She faced me with eyes that weren’t scared, but determined. Her lips moved as if to say something, but instead of words, only thick, black blood emerged.

That same substance seemed to fill her eyes from within, and then she was on her knees, toppling over. A new glow came from her hand, this time starting to float over toward me in swirling blue tendrils. My hand reached out instinctively, and the light began to swirl, moving around my finger, then starting to enter me in a way that made my whole body tense up.
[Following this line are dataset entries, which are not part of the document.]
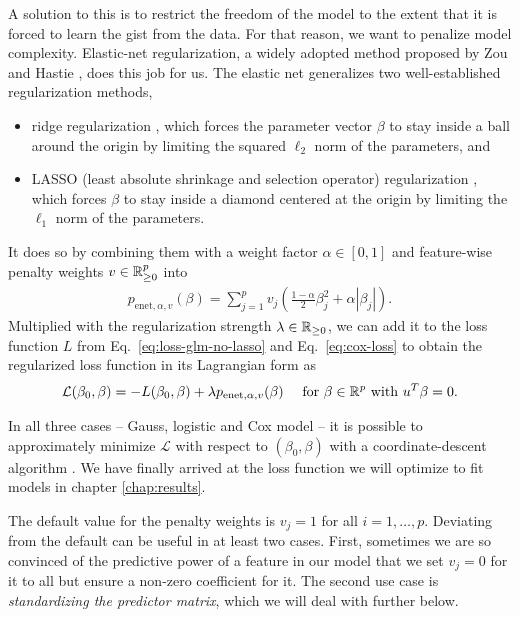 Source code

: A solution to this is to restrict the freedom of the model to the extent that it is forced to 
learn the gist from the data. For that reason, we want to penalize model complexity. Elastic-net 
regularization, a widely adopted method proposed by Zou and Hastie \cite{elasticnet05}, does this 
job for us. The elastic net generalizes two well-established regularization methods,
\begin{itemize}
    \item ridge regularization \cite{ridge70}, which forces the parameter vector $\beta$ to 
        stay inside a ball around the origin by limiting the squared $\ell_2$ norm 
        of the parameters, and 
    \item LASSO (least absolute shrinkage and selection operator) regularization \cite{lasso18}, 
        which forces $\beta$ to stay inside a diamond centered at the origin by limiting the 
        $\ell_1$ norm of the parameters.
\end{itemize}
It does so by combining them with a weight factor $\alpha \in [0, 1]$ and feature-wise penalty 
weights $v \in \mathbb{R}_{\geq 0}^p$ into
\begin{align}\label{eq:enet-weights}
    p_{\text{enet}, \alpha, v}(\beta) = \sum_{j=1}^p v_j \left( \frac{1-\alpha}{2} \beta_j^2 +
    \alpha |\beta_j| \right).
\end{align}
Multiplied with the regularization strength $\lambda \in \mathbb{R}_{\geq 0}$, we can add it to the loss 
function $L$ from Eq.\ \eqref{eq:loss-glm-no-lasso} and Eq.\ \eqref{eq:cox-loss} to obtain the 
regularized loss function in its Lagrangian form as 
\begin{align}\label{eq:loss-elastic-net}
    \mathcal{L}(\beta_0, \beta) = -L(\beta_0, \beta) + \lambda p_{\text{enet}, \alpha, v}(\beta) 
    \quad \text{ for } \beta \in \mathbb{R}^p \text{ with } u^T \beta = 0.
\end{align}

In all three cases -- Gauss, logistic and Cox model -- it is possible to approximately minimize 
$\mathcal{L}$ with respect to $(\beta_0, \beta)$ with a coordinate-descent algorithm 
\cite[section 2.3]{zerosum16}. We have finally arrived at the loss function we will optimize to 
fit models in chapter \ref{chap:results}.

The default value for the penalty weights is $v_j = 1$ for all $i = 1, \ldots, p$. Deviating from 
the default can be useful 
in at least two cases. First, sometimes we are so convinced of the predictive 
power of a feature in our model that we set $v_j = 0$ for it to all but ensure a non-zero 
coefficient for it. The second use case is \textit{standardizing the predictor matrix}, which 
we will deal with further below.


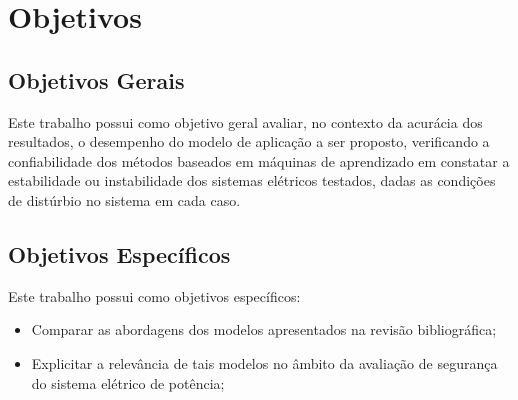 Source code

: \documentclass[12pt,oneside,a4paper,chapter=TITLE,section=TITLE,sumario=tradicional,english,brazil]{abntex2}
\begin{document}
	\section{Objetivos}
		\subsection{Objetivos Gerais}
		Este trabalho possui como objetivo geral avaliar, no contexto da acurácia dos resultados, o desempenho do modelo de aplicação a ser proposto, verificando a confiabilidade dos métodos baseados em máquinas de aprendizado em constatar a estabilidade ou instabilidade dos sistemas elétricos testados, dadas as condições de distúrbio no sistema em cada caso.
		\subsection{Objetivos Específicos}
		Este trabalho possui como objetivos específicos:
		\begin{itemize}
		\item Comparar as abordagens dos modelos apresentados na revisão bibliográfica;
		\item Explicitar a relevância de tais modelos no âmbito da avaliação de segurança do sistema elétrico de potência;
		\end{itemize}
\end{document}
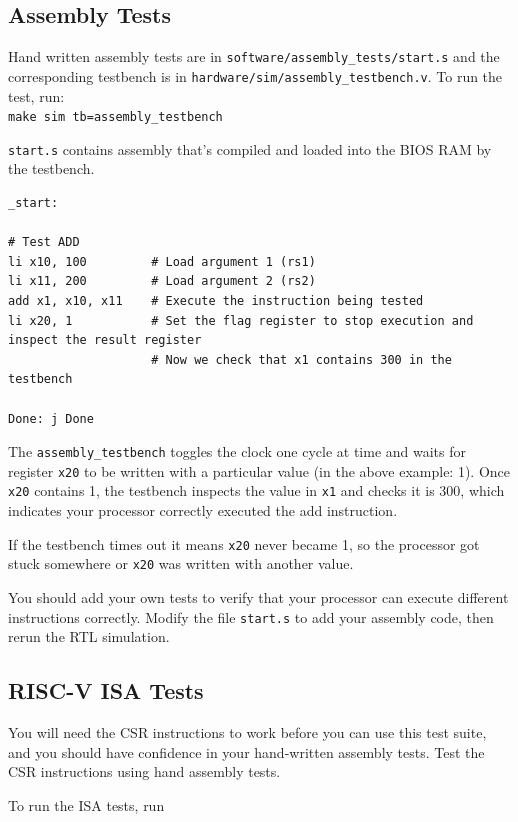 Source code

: \documentclass[11pt]{article}
\begin{document}
\subsection{Assembly Tests}
\label{assembly_tests}
Hand written assembly tests are in \verb|software/assembly_tests/start.s| and the corresponding testbench is in \verb|hardware/sim/assembly_testbench.v|.
To run the test, run:\\
\verb|make sim tb=assembly_testbench|

\verb|start.s| contains assembly that's compiled and loaded into the BIOS RAM by the testbench.
\begin{verbatim}
_start:

# Test ADD
li x10, 100         # Load argument 1 (rs1)
li x11, 200         # Load argument 2 (rs2)
add x1, x10, x11    # Execute the instruction being tested
li x20, 1           # Set the flag register to stop execution and inspect the result register
                    # Now we check that x1 contains 300 in the testbench

Done: j Done
\end{verbatim}

The \verb|assembly_testbench| toggles the clock one cycle at time and waits for register \verb|x20| to be written with a particular value (in the above example: 1).
Once \verb|x20| contains 1, the testbench inspects the value in \verb|x1| and checks it is 300, which indicates your processor correctly executed the add instruction.

If the testbench times out it means \verb|x20| never became 1, so the processor got stuck somewhere or \verb|x20| was written with another value.

You should add your own tests to verify that your processor can execute different instructions correctly. Modify the file \verb|start.s| to add your assembly code, then rerun the RTL simulation.

\subsection{RISC-V ISA Tests}\label{riscv-isa-tests}
You will need the CSR instructions to work before you can use this test suite, and you should have confidence in your hand-written assembly tests.
Test the CSR instructions using hand assembly tests.

To run the ISA tests, run
\end{document}
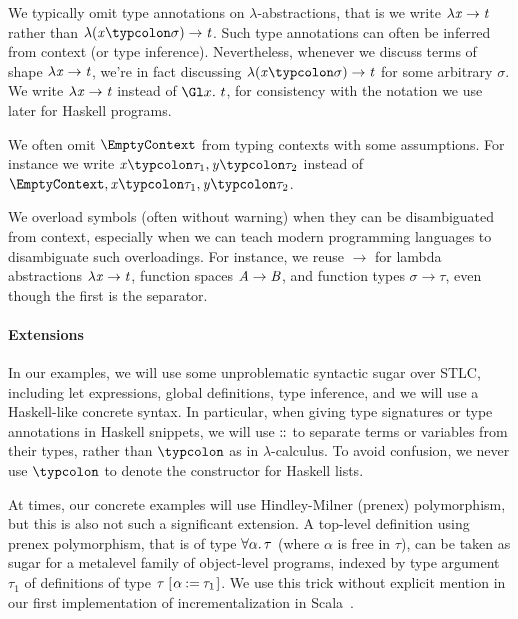 \begin{notation}
We typically omit type annotations on $\lambda$-abstractions,
that is we write \ensuremath{\lambda \Varid{x}\to \Varid{t}} rather than \ensuremath{\lambda (\Varid{x}\typcolon\sigma)\to \Varid{t}}. Such
type annotations can often be inferred from context (or type
inference). Nevertheless, whenever we discuss terms of shape \ensuremath{\lambda \Varid{x}\to \Varid{t}}, we're in fact discussing \ensuremath{\lambda (\Varid{x}\typcolon\sigma)\to \Varid{t}} for some
arbitrary \ensuremath{\sigma}. We write \ensuremath{\lambda \Varid{x}\to \Varid{t}} instead of %
$\Gl x .\ t$, %
for consistency with the notation we use later for Haskell
programs.

We often omit \ensuremath{\EmptyContext} from typing contexts with some assumptions.
For instance we write \ensuremath{\Varid{x}\typcolon\tau_{1},\Varid{y}\typcolon\tau_{2}} instead of \ensuremath{\EmptyContext,\Varid{x}\typcolon\tau_{1},\Varid{y}\typcolon\tau_{2}}.

We overload symbols (often without warning) when they can be
disambiguated from context, especially when we can teach modern
programming languages to disambiguate such overloadings. For
instance, we reuse \ensuremath{\to } for lambda abstractions \ensuremath{\lambda \Varid{x}\to \Varid{t}},
function spaces \ensuremath{\Conid{A}\to \Conid{B}}, and function types \ensuremath{\sigma\to \tau}, even
though the first is the separator.
\end{notation}

\paragraph{Extensions}
In our examples, we will use some unproblematic syntactic sugar
over STLC, including let expressions, global definitions, type
inference, and we will use a Haskell-like concrete syntax. In
particular, when giving type signatures or type annotations in
Haskell snippets, we will use \ensuremath{\mathrel{:\mkern-1mu:}} to separate terms or variables
from their types, rather than \ensuremath{\typcolon} as in
$\lambda$-calculus. To avoid confusion, we never use \ensuremath{\typcolon} to
denote the constructor for Haskell lists.

At times, our concrete examples will use Hindley-Milner (prenex)
polymorphism, but this is also not such a significant extension.
A top-level definition using prenex polymorphism, that is of type
\ensuremath{\forall \alpha\hsforall \hsdot{\circ }{\mathpunct{.}}\tau} (where \ensuremath{\alpha} is free in \ensuremath{\tau}), can be
taken as sugar for a metalevel family of object-level programs,
indexed by type argument \ensuremath{\tau_{1}} of definitions of type \ensuremath{\tau\;[\mskip1.5mu \alpha\mathbin{:=}\tau_{1}\mskip1.5mu]}. We use this trick without explicit mention in
our first implementation of incrementalization in
Scala~\citep{CaiEtAl2014ILC}.

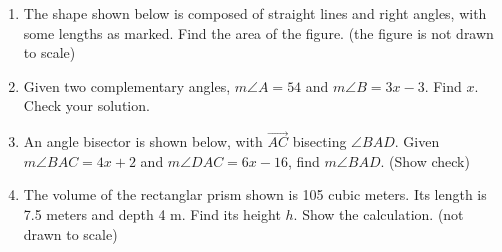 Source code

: \documentclass[12pt, twoside]{article}
\begin{document}
\begin{enumerate}
\item The shape shown below is composed of straight lines and right angles, with some lengths as marked. Find the area of the figure. (the figure is not drawn to scale)
  \begin{flushleft}
  \end{flushleft} \vspace{2cm}

\item Given two complementary angles, $m\angle A = 54$ and $m\angle B = 3x-3$. Find $x$. Check your solution. \vspace{3.5cm} 
 
\newpage

\item An angle bisector is shown below, with $\overrightarrow{AC}$ bisecting $\angle BAD$. Given $m\angle BAC = 4x+2$ and $m\angle DAC = 6x-16$, find $m\angle BAD$. (Show check)
  \begin{flushright}
  \end{flushright} \vspace{2cm}

\item The volume of the rectanglar prism shown is 105 cubic meters. Its length is 7.5 meters and depth 4 m. Find its height $h$. Show the calculation. (not drawn to scale)
\begin{flushright}
  \end{flushright} \vspace{1cm} 


\end{enumerate}
\end{document}
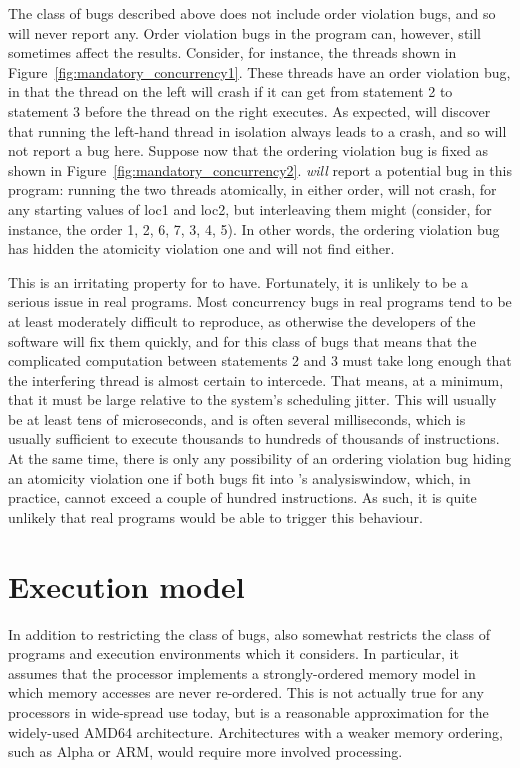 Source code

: The class of bugs described above does not include order violation
bugs, and so {\technique} will never report any.  Order violation bugs
in the program can, however, still sometimes affect the results.
Consider, for instance, the threads shown in
Figure~\ref{fig:mandatory_concurrency1}.  These threads have an order
violation bug, in that the thread on the left will crash if it can get
from statement 2 to statement 3 before the thread on the right
executes.  As expected, {\technique} will discover that running the
left-hand thread in isolation always leads to a crash, and so will not
report a bug here.  Suppose now that the ordering violation bug is
fixed as shown in Figure~\ref{fig:mandatory_concurrency2}.
{\Technique} \emph{will} report a potential bug in this program:
running the two threads atomically, in either order, will not crash,
for any starting values of loc1 and loc2, but interleaving them might
(consider, for instance, the order 1, 2, 6, 7, 3, 4, 5).  In other
words, the ordering violation bug has hidden the atomicity violation
one and {\technique} will not find either.

This is an irritating property for {\technique} to have.  Fortunately,
it is unlikely to be a serious issue in real programs.  Most
concurrency bugs in real programs tend to be at least moderately
difficult to reproduce, as otherwise the developers of the software
will fix them quickly, and for this class of bugs that means that the
complicated computation between statements 2 and 3 must take long
enough that the interfering thread is almost certain to intercede.
That means, at a minimum, that it must be large relative to the
system's scheduling jitter.  This will usually be at least tens of
microseconds, and is often several milliseconds, which is usually
sufficient to execute thousands to hundreds of thousands of
instructions.  At the same time, there is only any possibility of an
ordering violation bug hiding an atomicity violation one if both bugs
fit into {\technique}'s \gls{analysiswindow}, which, in practice,
cannot exceed a couple of hundred instructions.  As such, it is quite
unlikely that real programs would be able to trigger this behaviour.

\section{Execution model}

In addition to restricting the class of bugs, {\technique} also
somewhat restricts the class of programs and execution environments
which it considers.  In particular, it assumes that the processor
implements a strongly-ordered memory model in which memory accesses
are never re-ordered.  This is not actually true for any processors in
wide-spread use today, but is a reasonable approximation for the
widely-used AMD64 architecture\needCite{}.  Architectures with a
weaker memory ordering, such as Alpha\needCite{} or ARM\needCite{},
would require more involved processing.

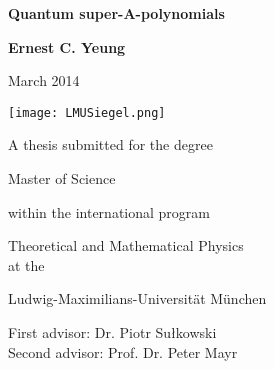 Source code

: \documentclass[a4paper,titlepage,twoside]{book}
\begin{document}


\vspace*{0,5 cm}
\thispagestyle{empty}

\begin{center}
\LARGE{\textbf{Quantum super-A-polynomials}}\\
\vspace{0,5 cm}
\end{center}

\begin{center}
\large{\textbf{Ernest C. Yeung}}
\end{center}
\begin{center}
\large{March 2014}
\end{center}
\vspace*{0,25 cm}
\begin{center}
\texttt{[image: LMUSiegel.png]}
\end{center}
\vspace*{0,25 cm}
\begin{center}
           A thesis submitted for the degree\\\vspace{0,25 cm}

     Master of Science\\\vspace{0,25 cm}

within the international program\\    \vspace{0,25 cm}
                            
             Theoretical and Mathematical Physics\\ \vspace{0,25 cm}
at the \\    \vspace{0,25 cm}

Ludwig-Maximilians-Universit\"{a}t M\"{u}nchen               

\end{center}
\vspace*{1cm}


\begin{center}
First advisor: Dr. Piotr Su\l kowski \\
Second advisor: Prof. Dr. Peter Mayr
\end{center}
\end{document}
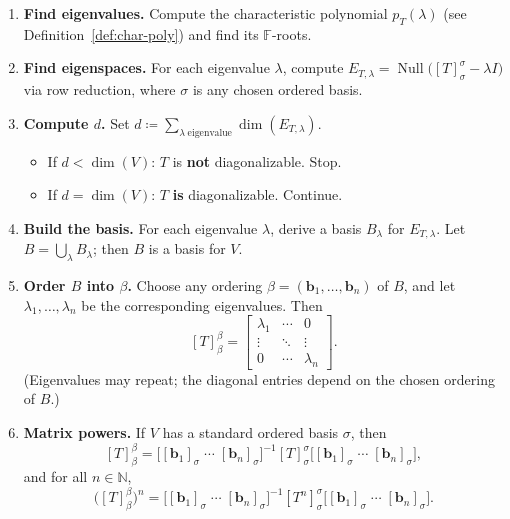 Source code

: \documentclass[11pt, a4paper, notitlepage]{report}
\theoremstyle{definition}
\theoremstyle{remark}
\begin{document}
\begin{enumerate}
  \item \textbf{Find eigenvalues.} Compute the characteristic polynomial $p_T(\lambda)$
        (see Definition~\ref{def:char-poly}) and find its $\mathbb{F}$-roots.
  \item \textbf{Find eigenspaces.} For each eigenvalue $\lambda$, compute
        $E_{T,\lambda} = \operatorname{Null}\!\bigl([T]_\sigma^\sigma - \lambda I\bigr)$
        via row reduction, where $\sigma$ is any chosen ordered basis.
  \item \textbf{Compute $d$.} Set
        $d \coloneqq \sum_{\lambda\;\text{eigenvalue}} \dim(E_{T,\lambda})$.
        \begin{itemize}
          \item If $d < \dim(V)$: $T$ is \textbf{not} diagonalizable. Stop.
          \item If $d = \dim(V)$: $T$ \textbf{is} diagonalizable. Continue.
        \end{itemize}
  \item \textbf{Build the basis.} For each eigenvalue $\lambda$, derive a basis $B_\lambda$
        for $E_{T,\lambda}$. Let $B = \bigcup_\lambda B_\lambda$; then $B$ is a basis for $V$.
  \item \textbf{Order $B$ into $\beta$.} Choose any ordering $\beta = (\mathbf{b}_1, \ldots, \mathbf{b}_n)$
        of $B$, and let $\lambda_1, \ldots, \lambda_n$ be the corresponding eigenvalues. Then
        \[
          [T]_\beta^\beta = \begin{bmatrix} \lambda_1 & \cdots & 0 \\ \vdots & \ddots & \vdots \\
          0 & \cdots & \lambda_n \end{bmatrix}.
        \]
        (Eigenvalues may repeat; the diagonal entries depend on the chosen ordering of $B$.)
  \item \textbf{Matrix powers.} If $V$ has a standard ordered basis $\sigma$, then
        \[
          [T]_\beta^\beta
          = \bigl[[\mathbf{b}_1]_\sigma \;\cdots\; [\mathbf{b}_n]_\sigma\bigr]^{-1}
            [T]_\sigma^\sigma
            \bigl[[\mathbf{b}_1]_\sigma \;\cdots\; [\mathbf{b}_n]_\sigma\bigr],
        \]
        and for all $n \in \mathbb{N}$,
        \[
          \bigl([T]_\beta^\beta\bigr)^n
          = \bigl[[\mathbf{b}_1]_\sigma \;\cdots\; [\mathbf{b}_n]_\sigma\bigr]^{-1}
            [T^n]_\sigma^\sigma
            \bigl[[\mathbf{b}_1]_\sigma \;\cdots\; [\mathbf{b}_n]_\sigma\bigr].
        \]
\end{enumerate}
\end{document}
Getting back to what I’d done earlier to calm my nerves… there was a bit more to it. At the moment, I was searching for a way to calm myself. Knowing this was really happening but also conflicted because it had to be a hallucination, I searched my memory for ways I had dealt with similar situations, trying to think of any time I had tripped out like this. Nothing registered in that regard, but past experiences using my supposed power, or maybe magic, did come to mind.

For example, the time when I was ten, on a camping trip and some asshole in the next site over had been playing the most annoying trance music—I mean head splitting, kill-me-now crazy beats and synthesizer, whatever you call it. My whole family had been pissed, but me? I was on the verge of walking over there and punching this grown man in the nuts. Only, it didn’t play out that way, because instead I was in the tent, hands over my ears rocking back and forth, my dad screaming at the man that he was going to murder him if he didn’t turn off the music.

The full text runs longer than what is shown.